### Excerpted data
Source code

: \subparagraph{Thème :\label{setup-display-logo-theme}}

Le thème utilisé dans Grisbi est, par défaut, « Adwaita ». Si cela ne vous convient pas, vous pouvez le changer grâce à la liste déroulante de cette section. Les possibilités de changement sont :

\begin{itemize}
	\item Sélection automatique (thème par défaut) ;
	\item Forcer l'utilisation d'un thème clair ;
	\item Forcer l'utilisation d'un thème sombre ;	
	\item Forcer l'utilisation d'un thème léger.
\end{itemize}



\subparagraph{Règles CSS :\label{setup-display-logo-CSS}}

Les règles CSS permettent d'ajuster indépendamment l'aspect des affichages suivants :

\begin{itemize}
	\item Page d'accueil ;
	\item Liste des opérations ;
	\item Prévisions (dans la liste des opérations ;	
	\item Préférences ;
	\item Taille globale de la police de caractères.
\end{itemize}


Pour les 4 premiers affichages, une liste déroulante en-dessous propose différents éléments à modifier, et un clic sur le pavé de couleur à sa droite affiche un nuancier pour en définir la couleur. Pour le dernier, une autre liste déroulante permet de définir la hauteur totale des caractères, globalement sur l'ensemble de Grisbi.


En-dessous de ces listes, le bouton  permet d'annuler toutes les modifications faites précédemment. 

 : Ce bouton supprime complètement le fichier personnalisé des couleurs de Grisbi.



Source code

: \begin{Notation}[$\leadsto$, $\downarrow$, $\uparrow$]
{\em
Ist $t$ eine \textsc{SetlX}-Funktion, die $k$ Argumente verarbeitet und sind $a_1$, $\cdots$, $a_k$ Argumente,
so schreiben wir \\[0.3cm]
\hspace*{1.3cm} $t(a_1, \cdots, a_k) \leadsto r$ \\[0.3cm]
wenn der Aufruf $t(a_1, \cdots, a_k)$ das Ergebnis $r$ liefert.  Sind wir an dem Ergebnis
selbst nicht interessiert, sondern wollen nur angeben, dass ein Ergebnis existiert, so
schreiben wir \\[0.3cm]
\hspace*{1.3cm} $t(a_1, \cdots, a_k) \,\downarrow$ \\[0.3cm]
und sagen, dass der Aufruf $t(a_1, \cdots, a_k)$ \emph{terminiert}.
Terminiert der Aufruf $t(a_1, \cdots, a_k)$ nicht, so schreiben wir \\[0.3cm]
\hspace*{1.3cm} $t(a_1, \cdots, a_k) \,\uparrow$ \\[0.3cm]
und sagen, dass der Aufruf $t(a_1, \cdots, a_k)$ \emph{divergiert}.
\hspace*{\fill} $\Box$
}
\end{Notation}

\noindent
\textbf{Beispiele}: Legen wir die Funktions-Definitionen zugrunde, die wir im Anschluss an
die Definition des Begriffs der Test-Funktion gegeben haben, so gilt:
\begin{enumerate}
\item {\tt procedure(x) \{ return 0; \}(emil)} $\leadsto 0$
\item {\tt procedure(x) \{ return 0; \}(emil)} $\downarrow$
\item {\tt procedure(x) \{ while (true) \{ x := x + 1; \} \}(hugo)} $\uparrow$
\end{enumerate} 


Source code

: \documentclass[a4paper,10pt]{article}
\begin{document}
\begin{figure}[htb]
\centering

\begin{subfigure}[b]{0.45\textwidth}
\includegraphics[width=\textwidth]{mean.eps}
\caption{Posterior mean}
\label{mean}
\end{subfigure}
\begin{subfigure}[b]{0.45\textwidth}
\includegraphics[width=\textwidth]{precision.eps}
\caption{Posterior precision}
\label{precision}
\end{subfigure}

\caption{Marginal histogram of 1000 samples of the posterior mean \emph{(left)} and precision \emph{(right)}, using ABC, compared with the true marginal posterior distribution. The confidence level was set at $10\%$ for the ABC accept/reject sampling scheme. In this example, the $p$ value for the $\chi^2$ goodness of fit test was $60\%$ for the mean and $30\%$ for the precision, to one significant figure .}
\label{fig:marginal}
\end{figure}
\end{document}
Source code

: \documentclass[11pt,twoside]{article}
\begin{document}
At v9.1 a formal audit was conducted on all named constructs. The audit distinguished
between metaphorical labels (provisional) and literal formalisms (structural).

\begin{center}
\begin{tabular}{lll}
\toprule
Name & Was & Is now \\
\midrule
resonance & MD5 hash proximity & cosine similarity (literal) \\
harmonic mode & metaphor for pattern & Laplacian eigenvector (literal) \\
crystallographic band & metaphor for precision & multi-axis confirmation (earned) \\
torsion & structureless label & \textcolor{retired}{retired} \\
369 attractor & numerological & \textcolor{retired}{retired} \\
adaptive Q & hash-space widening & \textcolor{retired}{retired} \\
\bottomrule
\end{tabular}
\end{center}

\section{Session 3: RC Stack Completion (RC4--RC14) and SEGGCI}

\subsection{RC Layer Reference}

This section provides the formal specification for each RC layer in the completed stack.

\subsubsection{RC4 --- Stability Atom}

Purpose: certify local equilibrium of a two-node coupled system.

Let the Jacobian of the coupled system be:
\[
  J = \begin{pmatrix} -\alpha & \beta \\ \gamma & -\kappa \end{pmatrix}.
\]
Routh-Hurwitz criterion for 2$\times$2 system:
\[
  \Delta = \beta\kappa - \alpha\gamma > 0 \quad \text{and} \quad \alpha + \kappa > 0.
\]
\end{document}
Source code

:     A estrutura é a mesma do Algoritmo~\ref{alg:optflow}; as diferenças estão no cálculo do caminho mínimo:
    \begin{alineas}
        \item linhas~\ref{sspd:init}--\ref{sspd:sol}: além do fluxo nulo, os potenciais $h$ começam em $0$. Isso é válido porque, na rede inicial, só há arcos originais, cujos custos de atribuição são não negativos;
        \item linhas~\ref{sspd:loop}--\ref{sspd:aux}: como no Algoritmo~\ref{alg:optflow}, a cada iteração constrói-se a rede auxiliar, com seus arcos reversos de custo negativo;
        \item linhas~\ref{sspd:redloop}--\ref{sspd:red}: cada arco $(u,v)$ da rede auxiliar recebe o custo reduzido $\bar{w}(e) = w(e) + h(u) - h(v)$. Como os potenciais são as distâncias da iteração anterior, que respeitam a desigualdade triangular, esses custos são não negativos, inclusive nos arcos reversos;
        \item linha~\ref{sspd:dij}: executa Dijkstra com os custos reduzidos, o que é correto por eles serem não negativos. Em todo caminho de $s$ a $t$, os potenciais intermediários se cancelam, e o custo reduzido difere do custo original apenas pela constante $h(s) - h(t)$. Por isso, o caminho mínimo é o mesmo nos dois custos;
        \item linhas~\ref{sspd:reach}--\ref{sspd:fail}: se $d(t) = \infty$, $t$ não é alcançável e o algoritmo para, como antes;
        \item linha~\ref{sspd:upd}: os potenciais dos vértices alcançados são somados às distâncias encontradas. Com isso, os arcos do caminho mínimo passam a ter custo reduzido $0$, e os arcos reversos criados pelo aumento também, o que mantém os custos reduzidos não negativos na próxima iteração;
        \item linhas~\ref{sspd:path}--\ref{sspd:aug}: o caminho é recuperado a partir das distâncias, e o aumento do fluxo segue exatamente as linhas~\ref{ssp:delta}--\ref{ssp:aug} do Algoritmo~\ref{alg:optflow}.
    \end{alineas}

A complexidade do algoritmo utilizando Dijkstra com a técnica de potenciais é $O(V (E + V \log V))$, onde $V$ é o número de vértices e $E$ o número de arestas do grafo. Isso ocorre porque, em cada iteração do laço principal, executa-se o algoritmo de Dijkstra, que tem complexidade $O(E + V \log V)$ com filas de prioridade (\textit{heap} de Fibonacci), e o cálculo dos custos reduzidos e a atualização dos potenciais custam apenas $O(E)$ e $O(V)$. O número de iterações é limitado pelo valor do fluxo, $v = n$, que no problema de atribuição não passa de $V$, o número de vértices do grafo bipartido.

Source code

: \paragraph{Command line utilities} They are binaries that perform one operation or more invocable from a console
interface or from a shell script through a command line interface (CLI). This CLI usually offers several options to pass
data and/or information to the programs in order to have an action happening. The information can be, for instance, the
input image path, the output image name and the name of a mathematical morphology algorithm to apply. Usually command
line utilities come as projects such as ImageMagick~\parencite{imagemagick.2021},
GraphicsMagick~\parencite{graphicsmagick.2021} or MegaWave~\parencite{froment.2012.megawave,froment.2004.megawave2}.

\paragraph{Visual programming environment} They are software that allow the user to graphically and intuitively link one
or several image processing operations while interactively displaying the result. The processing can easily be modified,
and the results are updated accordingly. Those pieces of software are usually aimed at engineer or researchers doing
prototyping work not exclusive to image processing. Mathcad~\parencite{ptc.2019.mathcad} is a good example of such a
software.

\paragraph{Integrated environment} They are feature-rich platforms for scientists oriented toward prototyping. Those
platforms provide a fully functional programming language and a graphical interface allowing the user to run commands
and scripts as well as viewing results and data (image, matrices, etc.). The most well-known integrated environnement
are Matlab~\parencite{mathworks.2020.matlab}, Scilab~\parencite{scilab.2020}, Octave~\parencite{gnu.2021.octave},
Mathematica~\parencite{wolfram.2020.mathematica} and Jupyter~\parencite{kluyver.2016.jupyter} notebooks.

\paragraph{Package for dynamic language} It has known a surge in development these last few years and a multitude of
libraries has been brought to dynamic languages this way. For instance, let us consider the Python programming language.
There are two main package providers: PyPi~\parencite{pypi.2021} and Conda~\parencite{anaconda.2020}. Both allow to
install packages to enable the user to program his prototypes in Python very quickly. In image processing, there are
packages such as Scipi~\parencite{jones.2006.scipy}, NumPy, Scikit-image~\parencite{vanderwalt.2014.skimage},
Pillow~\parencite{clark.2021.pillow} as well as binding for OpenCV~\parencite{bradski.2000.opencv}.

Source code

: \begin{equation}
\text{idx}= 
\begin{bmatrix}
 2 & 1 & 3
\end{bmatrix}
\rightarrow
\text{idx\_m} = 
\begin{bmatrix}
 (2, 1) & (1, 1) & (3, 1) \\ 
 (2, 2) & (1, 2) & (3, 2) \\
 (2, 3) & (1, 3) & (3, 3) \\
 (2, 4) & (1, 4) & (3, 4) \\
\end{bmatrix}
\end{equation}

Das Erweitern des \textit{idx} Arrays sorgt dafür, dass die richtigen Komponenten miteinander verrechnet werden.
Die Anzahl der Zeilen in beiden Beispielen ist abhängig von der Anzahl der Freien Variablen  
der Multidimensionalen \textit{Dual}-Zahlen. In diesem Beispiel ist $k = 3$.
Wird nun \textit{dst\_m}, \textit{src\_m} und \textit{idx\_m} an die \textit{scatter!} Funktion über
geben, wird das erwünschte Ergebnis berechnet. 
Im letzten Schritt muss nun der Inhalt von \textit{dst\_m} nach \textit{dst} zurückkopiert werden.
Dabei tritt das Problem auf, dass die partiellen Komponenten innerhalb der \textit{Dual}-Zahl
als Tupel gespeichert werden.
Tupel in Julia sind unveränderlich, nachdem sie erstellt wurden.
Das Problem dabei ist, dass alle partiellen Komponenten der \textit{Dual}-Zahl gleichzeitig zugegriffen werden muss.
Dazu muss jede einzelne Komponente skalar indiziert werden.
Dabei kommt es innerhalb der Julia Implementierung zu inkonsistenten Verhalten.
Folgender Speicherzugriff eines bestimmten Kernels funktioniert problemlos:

### Work task
Print exactly, and only, the lines beginning at the top of the listing and ending at the line with "a_k) \leadsto r$ \\[0.3cm]".

### Completed exercise
Source code

: \subparagraph{Thème :\label{setup-display-logo-theme}}

Le thème utilisé dans Grisbi est, par défaut, « Adwaita ». Si cela ne vous convient pas, vous pouvez le changer grâce à la liste déroulante de cette section. Les possibilités de changement sont :

\begin{itemize}
	\item Sélection automatique (thème par défaut) ;
	\item Forcer l'utilisation d'un thème clair ;
	\item Forcer l'utilisation d'un thème sombre ;	
	\item Forcer l'utilisation d'un thème léger.
\end{itemize}



\subparagraph{Règles CSS :\label{setup-display-logo-CSS}}

Les règles CSS permettent d'ajuster indépendamment l'aspect des affichages suivants :

\begin{itemize}
	\item Page d'accueil ;
	\item Liste des opérations ;
	\item Prévisions (dans la liste des opérations ;	
	\item Préférences ;
	\item Taille globale de la police de caractères.
\end{itemize}


Pour les 4 premiers affichages, une liste déroulante en-dessous propose différents éléments à modifier, et un clic sur le pavé de couleur à sa droite affiche un nuancier pour en définir la couleur. Pour le dernier, une autre liste déroulante permet de définir la hauteur totale des caractères, globalement sur l'ensemble de Grisbi.


En-dessous de ces listes, le bouton  permet d'annuler toutes les modifications faites précédemment. 

 : Ce bouton supprime complètement le fichier personnalisé des couleurs de Grisbi.



Source code

: \begin{Notation}[$\leadsto$, $\downarrow$, $\uparrow$]
{\em
Ist $t$ eine \textsc{SetlX}-Funktion, die $k$ Argumente verarbeitet und sind $a_1$, $\cdots$, $a_k$ Argumente,
so schreiben wir \\[0.3cm]
\hspace*{1.3cm} $t(a_1, \cdots, a_k) \leadsto r$ \\[0.3cm]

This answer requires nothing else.